• _DATA FOR THE TASK_
——
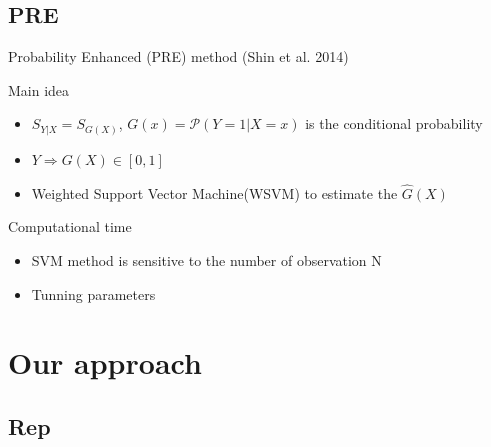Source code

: \documentclass[ignorenonframetext,]{beamer}
\providecommand{\tightlist}{%
  \setlength{\itemsep}{0pt}\setlength{\parskip}{0pt}}
\begin{document}
\subsection{PRE}\label{pre}

\begin{frame}{Probability Enhanced (PRE) method (Shin et al. 2014)}

\begin{block}{Main idea}

\begin{itemize}
\tightlist
\item
  \(S_{Y|X} = S_{G(X)}\), \(G(x) = \mathcal{P}(Y = 1|X = x)\) is the
  conditional probability
\item
  \(Y \Rightarrow G(X) \in [0,1]\)
\item
  Weighted Support Vector Machine(WSVM) to estimate the \(\hat{G}(X)\)
\end{itemize}

\end{block}

\begin{block}{Computational time}

\begin{itemize}
\tightlist
\item
  SVM method is sensitive to the number of observation N
\item
  Tunning parameters
\end{itemize}

\end{block}

\end{frame}

\section{Our approach}\label{our-approach}

\subsection{Rep}\label{rep}
\end{document}
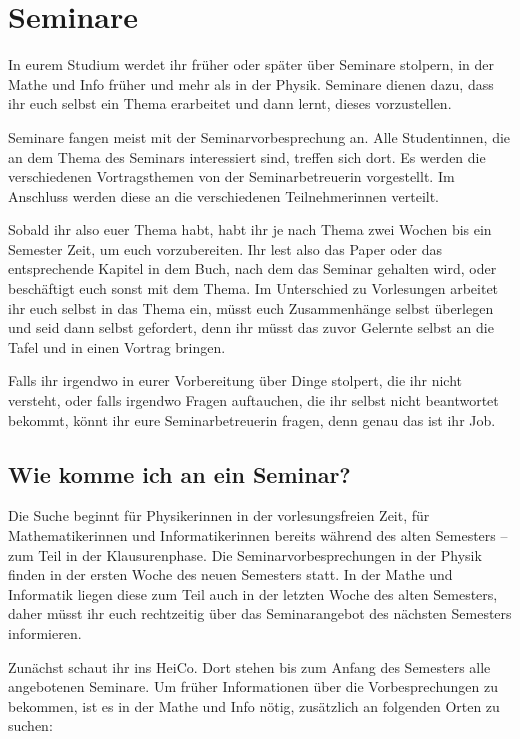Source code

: \section{Seminare}

In eurem Studium werdet ihr früher oder später über Seminare stolpern, in der Mathe und Info früher und mehr als in der Physik. Seminare dienen dazu, dass ihr euch selbst ein Thema erarbeitet und dann lernt, dieses vorzustellen.

Seminare fangen meist mit der Seminarvorbesprechung an. Alle Studentinnen, die an dem Thema des Seminars interessiert sind, treffen sich dort. Es werden die verschiedenen Vortragsthemen von der Seminarbetreuerin vorgestellt. Im Anschluss werden diese an die verschiedenen Teilnehmerinnen verteilt.

Sobald ihr also euer Thema habt, habt ihr je nach Thema zwei Wochen bis ein Semester Zeit, um euch vorzubereiten. Ihr lest also das Paper oder das entsprechende Kapitel in dem Buch, nach dem das Seminar gehalten wird, oder beschäftigt euch sonst mit dem Thema. Im Unterschied zu Vorlesungen arbeitet ihr euch selbst in das Thema ein, müsst euch Zusammenhänge selbst überlegen und seid dann selbst gefordert, denn ihr müsst das zuvor Gelernte selbst an die Tafel und in einen Vortrag bringen.

Falls ihr irgendwo in eurer Vorbereitung über Dinge stolpert, die ihr nicht versteht, oder falls irgendwo Fragen auftauchen, die ihr selbst nicht beantwortet bekommt, könnt ihr eure Seminarbetreuerin fragen, denn genau das ist ihr Job.

\subsection{Wie komme ich an ein Seminar?}

Die Suche beginnt für Physikerinnen in der vorlesungsfreien Zeit, für Mathematikerinnen und Informatikerinnen bereits während des alten Semesters -- zum Teil in der Klausurenphase. Die Seminarvorbesprechungen in der Physik finden in der ersten Woche des neuen Semesters statt. In der Mathe und Informatik liegen diese zum Teil auch in der letzten Woche des alten Semesters, daher müsst ihr euch rechtzeitig über das Seminarangebot des nächsten Semesters informieren.

Zunächst schaut ihr ins HeiCo. Dort stehen bis zum Anfang des Semesters alle angebotenen Seminare. Um früher Informationen über die Vorbesprechungen zu bekommen, ist es in der Mathe und Info nötig, zusätzlich an folgenden Orten zu suchen:

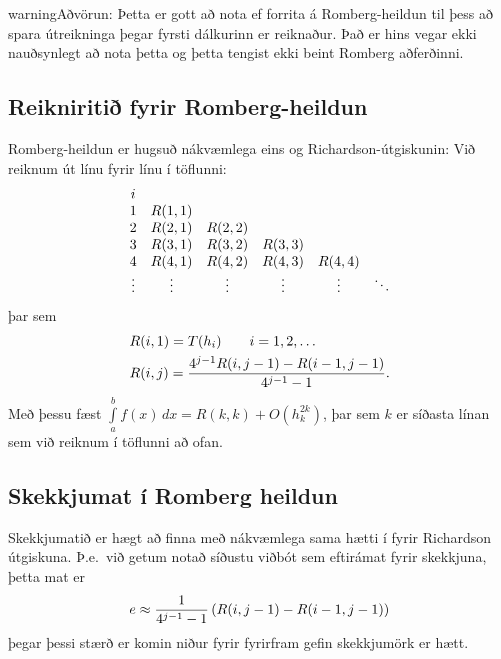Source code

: \documentclass[letterpaper,10pt,icelandic]{sphinxmanual}
\begin{document}
\begin{notice}{warning}{Aðvörun:}
Þetta er gott að nota ef forrita á Romberg-heildun til þess að
spara útreikninga þegar fyrsti dálkurinn er reiknaður.
Það er hins vegar ekki nauðsynlegt að nota þetta og þetta tengist ekki
beint Romberg aðferðinni.
\end{notice}


\subsection{Reikniritið fyrir Romberg-heildun}
\label{kafli05:reikniriti-fyrir-romberg-heildun}
Romberg-heildun er hugsuð nákvæmlega eins og Richardson-útgiskunin: Við
reiknum út línu fyrir línu í töflunni:
\begin{gather}
\begin{split}\begin{array}{cccccc}
    i\\
    1 & R(1,1)\\
    2 & R(2,1) & R(2,2)\\
    3 & R(3,1) & R(3,2) & R(3,3)\\
    4 & R(4,1) & R(4,2) & R(4,3) & R(4,4)\\
    \vdots & \vdots & \vdots & \vdots & \vdots & \ddots
  \end{array}\end{split}\notag
\end{gather}
þar sem
\begin{gather}
\begin{split}\begin{aligned}
  &R(i,1) = T(h_i) \qquad i = 1,2,\ldots\\
  &R(i,j) = \frac{4^{j-1} R(i,j-1) - R(i-1,j-1)}{4^{j-1} - 1}.\end{aligned}\end{split}\notag
\end{gather}
Með þessu fæst
\(\int\limits_a^b f(x)\, dx = R(k,k) + O(h_k^{2k})\), þar sem
\(k\) er síðasta línan sem við reiknum í töflunni að ofan.


\subsection{Skekkjumat í Romberg heildun}
\label{kafli05:skekkjumat-i-romberg-heildun}
Skekkjumatið er hægt að finna með nákvæmlega sama hætti í fyrir
Richardson útgiskuna. Þ.e. við getum notað síðustu viðbót sem eftirámat
fyrir skekkjuna, þetta mat er
\begin{gather}
\begin{split}e \approx \frac{1}{4^{j-1}-1}\left( R(i,j-1) - R(i-1,j-1)\right)\end{split}\notag
\end{gather}
þegar þessi stærð er komin niður fyrir fyrirfram gefin skekkjumörk er
hætt.
\end{document}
——
• _TASK TO CARRY OUT_
The whole listing above should be restated word for word, minus any images.

• _FINISHED TASK_
Source code

: \documentclass[ignorenonframetext,]{beamer}
\providecommand{\tightlist}{%
  \setlength{\itemsep}{0pt}\setlength{\parskip}{0pt}}
\begin{document}
\subsection{PRE}\label{pre}

\begin{frame}{Probability Enhanced (PRE) method (Shin et al. 2014)}

\begin{block}{Main idea}

\begin{itemize}
\tightlist
\item
  \(S_{Y|X} = S_{G(X)}\), \(G(x) = \mathcal{P}(Y = 1|X = x)\) is the
  conditional probability
\item
  \(Y \Rightarrow G(X) \in [0,1]\)
\item
  Weighted Support Vector Machine(WSVM) to estimate the \(\hat{G}(X)\)
\end{itemize}

\end{block}

\begin{block}{Computational time}

\begin{itemize}
\tightlist
\item
  SVM method is sensitive to the number of observation N
\item
  Tunning parameters
\end{itemize}

\end{block}

\end{frame}

\section{Our approach}\label{our-approach}

\subsection{Rep}\label{rep}
\end{document}
Source code

: \section{Seminare}

In eurem Studium werdet ihr früher oder später über Seminare stolpern, in der Mathe und Info früher und mehr als in der Physik. Seminare dienen dazu, dass ihr euch selbst ein Thema erarbeitet und dann lernt, dieses vorzustellen.

Seminare fangen meist mit der Seminarvorbesprechung an. Alle Studentinnen, die an dem Thema des Seminars interessiert sind, treffen sich dort. Es werden die verschiedenen Vortragsthemen von der Seminarbetreuerin vorgestellt. Im Anschluss werden diese an die verschiedenen Teilnehmerinnen verteilt.

Sobald ihr also euer Thema habt, habt ihr je nach Thema zwei Wochen bis ein Semester Zeit, um euch vorzubereiten. Ihr lest also das Paper oder das entsprechende Kapitel in dem Buch, nach dem das Seminar gehalten wird, oder beschäftigt euch sonst mit dem Thema. Im Unterschied zu Vorlesungen arbeitet ihr euch selbst in das Thema ein, müsst euch Zusammenhänge selbst überlegen und seid dann selbst gefordert, denn ihr müsst das zuvor Gelernte selbst an die Tafel und in einen Vortrag bringen.

Falls ihr irgendwo in eurer Vorbereitung über Dinge stolpert, die ihr nicht versteht, oder falls irgendwo Fragen auftauchen, die ihr selbst nicht beantwortet bekommt, könnt ihr eure Seminarbetreuerin fragen, denn genau das ist ihr Job.

\subsection{Wie komme ich an ein Seminar?}

Die Suche beginnt für Physikerinnen in der vorlesungsfreien Zeit, für Mathematikerinnen und Informatikerinnen bereits während des alten Semesters -- zum Teil in der Klausurenphase. Die Seminarvorbesprechungen in der Physik finden in der ersten Woche des neuen Semesters statt. In der Mathe und Informatik liegen diese zum Teil auch in der letzten Woche des alten Semesters, daher müsst ihr euch rechtzeitig über das Seminarangebot des nächsten Semesters informieren.

Zunächst schaut ihr ins HeiCo. Dort stehen bis zum Anfang des Semesters alle angebotenen Seminare. Um früher Informationen über die Vorbesprechungen zu bekommen, ist es in der Mathe und Info nötig, zusätzlich an folgenden Orten zu suchen:

Source code

: \documentclass[letterpaper,10pt,icelandic]{sphinxmanual}
\begin{document}
\begin{notice}{warning}{Aðvörun:}
Þetta er gott að nota ef forrita á Romberg-heildun til þess að
spara útreikninga þegar fyrsti dálkurinn er reiknaður.
Það er hins vegar ekki nauðsynlegt að nota þetta og þetta tengist ekki
beint Romberg aðferðinni.
\end{notice}


\subsection{Reikniritið fyrir Romberg-heildun}
\label{kafli05:reikniriti-fyrir-romberg-heildun}
Romberg-heildun er hugsuð nákvæmlega eins og Richardson-útgiskunin: Við
reiknum út línu fyrir línu í töflunni:
\begin{gather}
\begin{split}\begin{array}{cccccc}
    i\\
    1 & R(1,1)\\
    2 & R(2,1) & R(2,2)\\
    3 & R(3,1) & R(3,2) & R(3,3)\\
    4 & R(4,1) & R(4,2) & R(4,3) & R(4,4)\\
    \vdots & \vdots & \vdots & \vdots & \vdots & \ddots
  \end{array}\end{split}\notag
\end{gather}
þar sem
\begin{gather}
\begin{split}\begin{aligned}
  &R(i,1) = T(h_i) \qquad i = 1,2,\ldots\\
  &R(i,j) = \frac{4^{j-1} R(i,j-1) - R(i-1,j-1)}{4^{j-1} - 1}.\end{aligned}\end{split}\notag
\end{gather}
Með þessu fæst
\(\int\limits_a^b f(x)\, dx = R(k,k) + O(h_k^{2k})\), þar sem
\(k\) er síðasta línan sem við reiknum í töflunni að ofan.


\subsection{Skekkjumat í Romberg heildun}
\label{kafli05:skekkjumat-i-romberg-heildun}
Skekkjumatið er hægt að finna með nákvæmlega sama hætti í fyrir
Richardson útgiskuna. Þ.e. við getum notað síðustu viðbót sem eftirámat
fyrir skekkjuna, þetta mat er
\begin{gather}
\begin{split}e \approx \frac{1}{4^{j-1}-1}\left( R(i,j-1) - R(i-1,j-1)\right)\end{split}\notag
\end{gather}
þegar þessi stærð er komin niður fyrir fyrirfram gefin skekkjumörk er
hætt.
\end{document}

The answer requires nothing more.